# Task directions
Look for the line that has "blocks all modifications" in the material below; please repeat it and every line after it, exactly, up to and including the line that has "stamp. This visual", and nothing else.

#### Supplied records ####

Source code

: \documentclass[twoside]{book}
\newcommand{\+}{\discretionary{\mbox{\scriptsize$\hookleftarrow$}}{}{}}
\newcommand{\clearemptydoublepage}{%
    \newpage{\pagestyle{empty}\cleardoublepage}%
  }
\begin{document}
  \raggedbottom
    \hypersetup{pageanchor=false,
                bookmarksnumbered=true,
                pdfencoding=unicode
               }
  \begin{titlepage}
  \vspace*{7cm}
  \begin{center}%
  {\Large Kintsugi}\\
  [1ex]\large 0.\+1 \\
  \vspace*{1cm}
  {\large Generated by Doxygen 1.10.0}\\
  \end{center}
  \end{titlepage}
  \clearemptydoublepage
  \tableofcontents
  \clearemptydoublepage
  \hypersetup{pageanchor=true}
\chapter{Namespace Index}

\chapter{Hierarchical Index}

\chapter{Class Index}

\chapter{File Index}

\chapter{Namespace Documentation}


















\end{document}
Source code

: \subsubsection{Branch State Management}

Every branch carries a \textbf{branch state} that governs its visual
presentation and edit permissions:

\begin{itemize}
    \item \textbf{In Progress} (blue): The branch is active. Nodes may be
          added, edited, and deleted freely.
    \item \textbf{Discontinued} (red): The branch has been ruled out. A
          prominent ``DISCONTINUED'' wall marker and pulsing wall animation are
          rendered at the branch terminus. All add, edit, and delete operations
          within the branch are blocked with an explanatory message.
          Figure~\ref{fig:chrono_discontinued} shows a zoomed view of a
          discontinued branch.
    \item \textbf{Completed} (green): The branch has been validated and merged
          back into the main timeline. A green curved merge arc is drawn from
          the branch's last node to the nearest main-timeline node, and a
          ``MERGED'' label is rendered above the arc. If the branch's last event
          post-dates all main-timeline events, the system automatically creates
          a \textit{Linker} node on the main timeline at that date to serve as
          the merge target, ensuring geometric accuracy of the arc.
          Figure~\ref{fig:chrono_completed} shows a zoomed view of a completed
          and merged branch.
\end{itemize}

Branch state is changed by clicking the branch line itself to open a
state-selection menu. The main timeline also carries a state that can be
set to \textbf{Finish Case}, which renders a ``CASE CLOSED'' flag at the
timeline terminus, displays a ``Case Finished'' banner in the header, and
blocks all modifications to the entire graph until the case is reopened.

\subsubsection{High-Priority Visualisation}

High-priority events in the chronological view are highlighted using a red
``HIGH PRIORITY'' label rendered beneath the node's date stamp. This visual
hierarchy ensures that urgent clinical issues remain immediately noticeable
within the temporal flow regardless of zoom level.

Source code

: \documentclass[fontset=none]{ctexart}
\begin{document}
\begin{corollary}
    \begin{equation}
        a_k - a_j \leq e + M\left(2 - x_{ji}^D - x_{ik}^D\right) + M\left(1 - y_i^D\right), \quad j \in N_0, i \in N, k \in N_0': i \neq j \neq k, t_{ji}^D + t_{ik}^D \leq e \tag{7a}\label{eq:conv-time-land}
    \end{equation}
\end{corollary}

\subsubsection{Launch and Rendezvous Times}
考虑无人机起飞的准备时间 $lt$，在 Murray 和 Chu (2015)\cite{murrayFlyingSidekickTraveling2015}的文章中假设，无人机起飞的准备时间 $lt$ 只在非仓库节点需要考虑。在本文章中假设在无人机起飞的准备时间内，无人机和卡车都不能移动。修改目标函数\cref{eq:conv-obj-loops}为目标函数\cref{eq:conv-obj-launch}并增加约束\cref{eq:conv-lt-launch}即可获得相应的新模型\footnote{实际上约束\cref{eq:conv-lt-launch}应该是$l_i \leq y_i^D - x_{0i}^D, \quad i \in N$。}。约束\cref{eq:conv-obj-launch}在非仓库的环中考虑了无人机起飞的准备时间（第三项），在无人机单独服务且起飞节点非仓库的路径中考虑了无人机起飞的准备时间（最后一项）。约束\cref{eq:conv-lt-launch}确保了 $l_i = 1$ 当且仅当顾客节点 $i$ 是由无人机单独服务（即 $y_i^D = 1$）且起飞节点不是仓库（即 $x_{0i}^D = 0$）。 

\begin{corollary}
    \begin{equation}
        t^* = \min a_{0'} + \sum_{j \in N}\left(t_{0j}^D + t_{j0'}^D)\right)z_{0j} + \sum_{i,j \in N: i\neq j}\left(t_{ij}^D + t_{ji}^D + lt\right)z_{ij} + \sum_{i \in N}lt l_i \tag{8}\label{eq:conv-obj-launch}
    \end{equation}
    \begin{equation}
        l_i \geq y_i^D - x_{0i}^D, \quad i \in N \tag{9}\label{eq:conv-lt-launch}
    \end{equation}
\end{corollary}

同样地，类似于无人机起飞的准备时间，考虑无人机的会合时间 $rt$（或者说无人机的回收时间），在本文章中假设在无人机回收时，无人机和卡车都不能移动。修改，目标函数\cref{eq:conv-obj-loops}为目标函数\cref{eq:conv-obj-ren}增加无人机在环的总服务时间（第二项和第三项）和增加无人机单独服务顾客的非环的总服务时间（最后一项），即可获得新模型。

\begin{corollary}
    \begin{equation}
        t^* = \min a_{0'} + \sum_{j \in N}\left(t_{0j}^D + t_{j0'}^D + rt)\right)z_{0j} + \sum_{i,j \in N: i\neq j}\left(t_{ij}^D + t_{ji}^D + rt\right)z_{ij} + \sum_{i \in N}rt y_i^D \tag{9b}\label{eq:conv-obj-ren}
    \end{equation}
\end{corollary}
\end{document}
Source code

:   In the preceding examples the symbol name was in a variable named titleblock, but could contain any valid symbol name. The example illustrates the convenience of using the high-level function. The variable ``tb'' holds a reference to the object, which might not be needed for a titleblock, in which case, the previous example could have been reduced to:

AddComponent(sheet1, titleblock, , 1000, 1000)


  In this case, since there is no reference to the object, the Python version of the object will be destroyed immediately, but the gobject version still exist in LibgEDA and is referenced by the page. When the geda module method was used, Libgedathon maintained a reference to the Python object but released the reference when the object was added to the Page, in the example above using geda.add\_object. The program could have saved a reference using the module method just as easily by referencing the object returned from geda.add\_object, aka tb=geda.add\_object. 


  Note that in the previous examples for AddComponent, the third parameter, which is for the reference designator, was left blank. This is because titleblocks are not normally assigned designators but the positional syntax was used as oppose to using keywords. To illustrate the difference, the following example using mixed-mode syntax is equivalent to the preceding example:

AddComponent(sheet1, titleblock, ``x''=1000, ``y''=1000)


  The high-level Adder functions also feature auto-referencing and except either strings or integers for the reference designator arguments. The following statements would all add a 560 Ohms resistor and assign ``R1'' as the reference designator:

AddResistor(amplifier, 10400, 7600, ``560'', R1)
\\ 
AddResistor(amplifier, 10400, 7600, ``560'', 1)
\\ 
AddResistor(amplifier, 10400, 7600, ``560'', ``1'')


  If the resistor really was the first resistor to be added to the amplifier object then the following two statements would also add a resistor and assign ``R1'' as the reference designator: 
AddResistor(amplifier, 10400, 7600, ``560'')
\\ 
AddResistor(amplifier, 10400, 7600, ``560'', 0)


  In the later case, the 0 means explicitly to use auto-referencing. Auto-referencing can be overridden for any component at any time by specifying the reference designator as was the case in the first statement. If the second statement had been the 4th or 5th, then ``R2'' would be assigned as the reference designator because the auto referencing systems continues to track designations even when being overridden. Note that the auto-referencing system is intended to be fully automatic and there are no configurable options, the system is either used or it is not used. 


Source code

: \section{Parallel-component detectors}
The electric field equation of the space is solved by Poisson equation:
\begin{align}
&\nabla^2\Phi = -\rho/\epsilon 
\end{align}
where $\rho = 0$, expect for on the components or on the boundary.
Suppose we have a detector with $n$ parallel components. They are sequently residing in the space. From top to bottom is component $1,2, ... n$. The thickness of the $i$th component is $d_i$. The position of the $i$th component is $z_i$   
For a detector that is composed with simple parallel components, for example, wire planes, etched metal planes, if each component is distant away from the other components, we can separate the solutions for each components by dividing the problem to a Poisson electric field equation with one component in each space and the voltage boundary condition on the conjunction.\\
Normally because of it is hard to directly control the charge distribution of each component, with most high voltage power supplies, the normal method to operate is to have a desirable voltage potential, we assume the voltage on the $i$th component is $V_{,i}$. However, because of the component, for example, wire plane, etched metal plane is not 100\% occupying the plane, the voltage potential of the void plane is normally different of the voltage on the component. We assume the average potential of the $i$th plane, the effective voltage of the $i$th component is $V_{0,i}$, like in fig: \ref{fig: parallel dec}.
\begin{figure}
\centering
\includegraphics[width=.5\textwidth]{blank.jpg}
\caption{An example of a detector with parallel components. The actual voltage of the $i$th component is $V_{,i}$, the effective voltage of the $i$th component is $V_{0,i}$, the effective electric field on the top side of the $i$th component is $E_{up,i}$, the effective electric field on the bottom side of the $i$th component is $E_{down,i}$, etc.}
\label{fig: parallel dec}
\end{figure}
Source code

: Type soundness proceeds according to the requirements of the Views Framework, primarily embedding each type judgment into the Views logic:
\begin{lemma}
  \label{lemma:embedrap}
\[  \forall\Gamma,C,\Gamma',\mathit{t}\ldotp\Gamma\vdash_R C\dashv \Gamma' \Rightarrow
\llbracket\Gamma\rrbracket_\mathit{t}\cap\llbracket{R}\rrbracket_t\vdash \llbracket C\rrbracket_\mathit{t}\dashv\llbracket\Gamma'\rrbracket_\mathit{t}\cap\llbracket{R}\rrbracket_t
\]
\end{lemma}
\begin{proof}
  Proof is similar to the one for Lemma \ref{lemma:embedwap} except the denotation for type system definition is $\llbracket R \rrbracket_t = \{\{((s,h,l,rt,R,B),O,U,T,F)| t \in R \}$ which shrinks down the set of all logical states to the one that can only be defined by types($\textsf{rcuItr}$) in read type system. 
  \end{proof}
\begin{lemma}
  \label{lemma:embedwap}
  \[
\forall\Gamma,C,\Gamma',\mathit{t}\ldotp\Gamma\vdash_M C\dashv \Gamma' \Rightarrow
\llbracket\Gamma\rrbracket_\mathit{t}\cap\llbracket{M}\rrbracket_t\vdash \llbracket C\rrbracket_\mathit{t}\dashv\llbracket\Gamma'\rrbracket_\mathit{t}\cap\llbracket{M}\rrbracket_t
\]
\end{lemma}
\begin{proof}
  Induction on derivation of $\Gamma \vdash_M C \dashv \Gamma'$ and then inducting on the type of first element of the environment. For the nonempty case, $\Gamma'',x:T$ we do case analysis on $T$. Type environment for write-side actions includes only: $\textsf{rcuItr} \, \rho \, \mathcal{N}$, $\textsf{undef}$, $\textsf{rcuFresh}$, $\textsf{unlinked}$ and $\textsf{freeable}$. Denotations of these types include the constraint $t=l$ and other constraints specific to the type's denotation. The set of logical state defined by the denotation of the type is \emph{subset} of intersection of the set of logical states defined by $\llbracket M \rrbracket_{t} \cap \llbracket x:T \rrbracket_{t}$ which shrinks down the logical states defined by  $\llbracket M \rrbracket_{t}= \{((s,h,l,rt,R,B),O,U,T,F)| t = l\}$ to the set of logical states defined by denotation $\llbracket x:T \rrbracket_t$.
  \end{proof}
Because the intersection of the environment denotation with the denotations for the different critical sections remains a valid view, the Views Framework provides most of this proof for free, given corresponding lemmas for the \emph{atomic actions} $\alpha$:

####

# Written answer
blocks all modifications to the entire graph until the case is reopened.

\subsubsection{High-Priority Visualisation}

High-priority events in the chronological view are highlighted using a red
``HIGH PRIORITY'' label rendered beneath the node's date stamp. This visual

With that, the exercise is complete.